### Instructions for the task
Nothing in the data may be altered; restate all of it exactly.

(Dataset entries)
__________
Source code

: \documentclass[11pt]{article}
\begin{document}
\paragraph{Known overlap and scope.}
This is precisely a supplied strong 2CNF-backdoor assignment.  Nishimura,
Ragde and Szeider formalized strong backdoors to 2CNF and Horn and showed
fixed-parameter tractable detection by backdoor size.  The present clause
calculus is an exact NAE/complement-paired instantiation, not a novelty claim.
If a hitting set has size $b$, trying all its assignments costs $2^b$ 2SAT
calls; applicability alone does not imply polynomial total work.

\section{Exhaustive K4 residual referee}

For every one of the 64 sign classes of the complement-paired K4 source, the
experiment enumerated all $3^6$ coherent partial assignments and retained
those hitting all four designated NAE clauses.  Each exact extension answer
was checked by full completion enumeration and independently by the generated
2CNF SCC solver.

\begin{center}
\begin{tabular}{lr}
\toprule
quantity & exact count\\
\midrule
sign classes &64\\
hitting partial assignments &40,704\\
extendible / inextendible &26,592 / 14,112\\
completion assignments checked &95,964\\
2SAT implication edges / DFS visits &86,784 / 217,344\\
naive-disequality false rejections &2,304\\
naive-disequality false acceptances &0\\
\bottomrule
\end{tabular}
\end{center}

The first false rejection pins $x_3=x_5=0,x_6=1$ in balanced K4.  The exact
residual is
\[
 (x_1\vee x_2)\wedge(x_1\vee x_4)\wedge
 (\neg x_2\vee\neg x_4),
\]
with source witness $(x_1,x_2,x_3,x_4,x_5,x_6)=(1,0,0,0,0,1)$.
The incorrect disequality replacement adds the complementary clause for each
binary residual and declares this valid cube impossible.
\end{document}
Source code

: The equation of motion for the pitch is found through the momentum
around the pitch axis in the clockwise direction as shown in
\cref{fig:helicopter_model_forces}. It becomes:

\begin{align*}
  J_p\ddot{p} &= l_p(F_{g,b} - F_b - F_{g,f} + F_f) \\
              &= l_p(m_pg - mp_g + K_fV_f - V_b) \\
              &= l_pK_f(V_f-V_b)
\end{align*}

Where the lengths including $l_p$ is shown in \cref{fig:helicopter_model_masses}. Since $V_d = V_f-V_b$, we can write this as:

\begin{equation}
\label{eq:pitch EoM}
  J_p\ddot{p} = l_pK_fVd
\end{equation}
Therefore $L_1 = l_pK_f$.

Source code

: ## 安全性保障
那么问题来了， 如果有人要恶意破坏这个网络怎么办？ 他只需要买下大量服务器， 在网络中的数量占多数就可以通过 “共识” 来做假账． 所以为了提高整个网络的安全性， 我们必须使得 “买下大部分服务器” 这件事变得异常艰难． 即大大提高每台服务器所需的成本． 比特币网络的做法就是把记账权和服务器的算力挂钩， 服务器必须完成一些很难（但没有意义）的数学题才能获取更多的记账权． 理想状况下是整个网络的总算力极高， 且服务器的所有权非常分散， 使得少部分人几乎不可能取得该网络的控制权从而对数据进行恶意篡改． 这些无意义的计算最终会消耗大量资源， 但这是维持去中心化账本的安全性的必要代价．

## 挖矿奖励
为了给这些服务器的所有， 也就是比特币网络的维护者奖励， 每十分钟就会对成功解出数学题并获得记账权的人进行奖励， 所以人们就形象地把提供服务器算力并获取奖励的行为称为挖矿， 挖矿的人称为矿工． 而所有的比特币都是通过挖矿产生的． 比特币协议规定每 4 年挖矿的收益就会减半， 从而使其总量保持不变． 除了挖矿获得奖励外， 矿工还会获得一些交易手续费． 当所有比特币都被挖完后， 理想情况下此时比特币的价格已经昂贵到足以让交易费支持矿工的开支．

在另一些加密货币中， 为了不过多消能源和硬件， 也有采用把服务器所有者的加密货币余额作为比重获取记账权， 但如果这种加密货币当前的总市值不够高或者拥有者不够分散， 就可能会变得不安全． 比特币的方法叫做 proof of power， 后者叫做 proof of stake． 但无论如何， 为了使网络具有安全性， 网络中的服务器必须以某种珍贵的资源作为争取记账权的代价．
__________
### Task answer
Source code

: \documentclass[11pt]{article}
\begin{document}
\paragraph{Known overlap and scope.}
This is precisely a supplied strong 2CNF-backdoor assignment.  Nishimura,
Ragde and Szeider formalized strong backdoors to 2CNF and Horn and showed
fixed-parameter tractable detection by backdoor size.  The present clause
calculus is an exact NAE/complement-paired instantiation, not a novelty claim.
If a hitting set has size $b$, trying all its assignments costs $2^b$ 2SAT
calls; applicability alone does not imply polynomial total work.

\section{Exhaustive K4 residual referee}

For every one of the 64 sign classes of the complement-paired K4 source, the
experiment enumerated all $3^6$ coherent partial assignments and retained
those hitting all four designated NAE clauses.  Each exact extension answer
was checked by full completion enumeration and independently by the generated
2CNF SCC solver.

\begin{center}
\begin{tabular}{lr}
\toprule
quantity & exact count\\
\midrule
sign classes &64\\
hitting partial assignments &40,704\\
extendible / inextendible &26,592 / 14,112\\
completion assignments checked &95,964\\
2SAT implication edges / DFS visits &86,784 / 217,344\\
naive-disequality false rejections &2,304\\
naive-disequality false acceptances &0\\
\bottomrule
\end{tabular}
\end{center}

The first false rejection pins $x_3=x_5=0,x_6=1$ in balanced K4.  The exact
residual is
\[
 (x_1\vee x_2)\wedge(x_1\vee x_4)\wedge
 (\neg x_2\vee\neg x_4),
\]
with source witness $(x_1,x_2,x_3,x_4,x_5,x_6)=(1,0,0,0,0,1)$.
The incorrect disequality replacement adds the complementary clause for each
binary residual and declares this valid cube impossible.
\end{document}
Source code

: The equation of motion for the pitch is found through the momentum
around the pitch axis in the clockwise direction as shown in
\cref{fig:helicopter_model_forces}. It becomes:

\begin{align*}
  J_p\ddot{p} &= l_p(F_{g,b} - F_b - F_{g,f} + F_f) \\
              &= l_p(m_pg - mp_g + K_fV_f - V_b) \\
              &= l_pK_f(V_f-V_b)
\end{align*}

Where the lengths including $l_p$ is shown in \cref{fig:helicopter_model_masses}. Since $V_d = V_f-V_b$, we can write this as:

\begin{equation}
\label{eq:pitch EoM}
  J_p\ddot{p} = l_pK_fVd
\end{equation}
Therefore $L_1 = l_pK_f$.

Source code

: ## 安全性保障
那么问题来了， 如果有人要恶意破坏这个网络怎么办？ 他只需要买下大量服务器， 在网络中的数量占多数就可以通过 “共识” 来做假账． 所以为了提高整个网络的安全性， 我们必须使得 “买下大部分服务器” 这件事变得异常艰难． 即大大提高每台服务器所需的成本． 比特币网络的做法就是把记账权和服务器的算力挂钩， 服务器必须完成一些很难（但没有意义）的数学题才能获取更多的记账权． 理想状况下是整个网络的总算力极高， 且服务器的所有权非常分散， 使得少部分人几乎不可能取得该网络的控制权从而对数据进行恶意篡改． 这些无意义的计算最终会消耗大量资源， 但这是维持去中心化账本的安全性的必要代价．

## 挖矿奖励
为了给这些服务器的所有， 也就是比特币网络的维护者奖励， 每十分钟就会对成功解出数学题并获得记账权的人进行奖励， 所以人们就形象地把提供服务器算力并获取奖励的行为称为挖矿， 挖矿的人称为矿工． 而所有的比特币都是通过挖矿产生的． 比特币协议规定每 4 年挖矿的收益就会减半， 从而使其总量保持不变． 除了挖矿获得奖励外， 矿工还会获得一些交易手续费． 当所有比特币都被挖完后， 理想情况下此时比特币的价格已经昂贵到足以让交易费支持矿工的开支．

在另一些加密货币中， 为了不过多消能源和硬件， 也有采用把服务器所有者的加密货币余额作为比重获取记账权， 但如果这种加密货币当前的总市值不够高或者拥有者不够分散， 就可能会变得不安全． 比特币的方法叫做 proof of power， 后者叫做 proof of stake． 但无论如何， 为了使网络具有安全性， 网络中的服务器必须以某种珍贵的资源作为争取记账权的代价．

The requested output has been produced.